Exercise goal ▸ Reproduce exactly the lines from the one containing "### Historical Data Check for Canada Lottery" through the last line of the records below, both included, and nothing else.

[Items from a dataset]

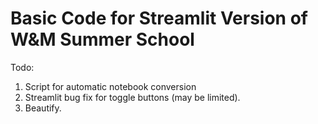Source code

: # Basic Code for Streamlit Version of W&M Summer School

Todo:
1. Script for automatic notebook conversion
2. Streamlit bug fix for toggle buttons (may be limited).
3. Beautify.
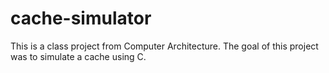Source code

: # cache-simulator
 This is a class project from Computer Architecture. The goal of this project was to simulate a cache using C.
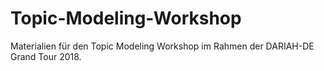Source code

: # Topic-Modeling-Workshop
Materialien für den Topic Modeling Workshop im Rahmen der DARIAH-DE Grand Tour 2018.
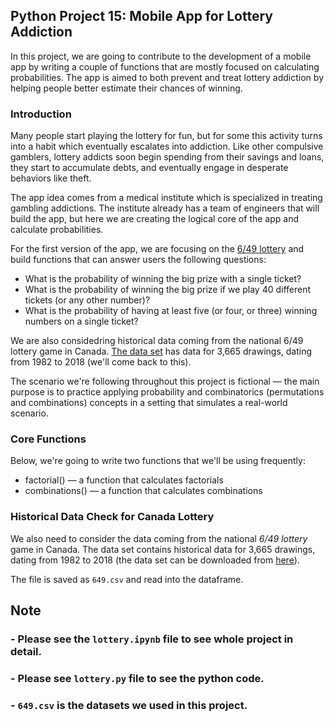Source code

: ## Python Project 15: Mobile App for Lottery Addiction
In this project, we are going to contribute to the development of a mobile app by writing a couple of functions that are mostly focused on calculating probabilities. The app is aimed to both prevent and treat lottery addiction by helping people better estimate their chances of winning.

### Introduction
Many people start playing the lottery for fun, but for some this activity turns into a habit which eventually escalates into addiction. Like other compulsive gamblers, lottery addicts soon begin spending from their savings and loans, they start to accumulate debts, and eventually engage in desperate behaviors like theft.

The app idea comes from a medical institute which is specialized in treating gambling addictions. The institute already has a team of engineers that will build the app, but here we are creating the logical core of the app and calculate probabilities. 

For the first version of the app, we are focusing on the [6/49 lottery](https://en.wikipedia.org/wiki/Lotto_6/49) and build functions that can answer users the following questions:

- What is the probability of winning the big prize with a single ticket?
- What is the probability of winning the big prize if we play 40 different tickets (or any other number)?
- What is the probability of having at least five (or four, or three) winning numbers on a single ticket?

We are also considedring historical data coming from the national 6/49 lottery game in Canada. [The data set](https://www.kaggle.com/datascienceai/lottery-dataset) has data for 3,665 drawings, dating from 1982 to 2018 (we'll come back to this).

The scenario we're following throughout this project is fictional — the main purpose is to practice applying probability and combinatorics (permutations and combinations) concepts in a setting that simulates a real-world scenario.

### Core Functions
Below, we're going to write two functions that we'll be using frequently:

- factorial() — a function that calculates factorials
- combinations() — a function that calculates combinations

### Historical Data Check for Canada Lottery
We also need to consider the data coming from the national _6/49 lottery_ game in Canada. The data set contains historical data for 3,665 drawings, dating from 1982 to 2018 (the data set can be downloaded from [here](https://www.kaggle.com/datascienceai/lottery-dataset)).

The file is saved as `649.csv` and read into the dataframe.

## Note
### - Please see the `lottery.ipynb` file to see whole project in detail.
### - Please see `lottery.py` file to see the python code.
### - `649.csv` is the datasets we used in this project.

Task result ▸
### Historical Data Check for Canada Lottery
We also need to consider the data coming from the national _6/49 lottery_ game in Canada. The data set contains historical data for 3,665 drawings, dating from 1982 to 2018 (the data set can be downloaded from [here](https://www.kaggle.com/datascienceai/lottery-dataset)).

The file is saved as `649.csv` and read into the dataframe.

## Note
### - Please see the `lottery.ipynb` file to see whole project in detail.
### - Please see `lottery.py` file to see the python code.
### - `649.csv` is the datasets we used in this project.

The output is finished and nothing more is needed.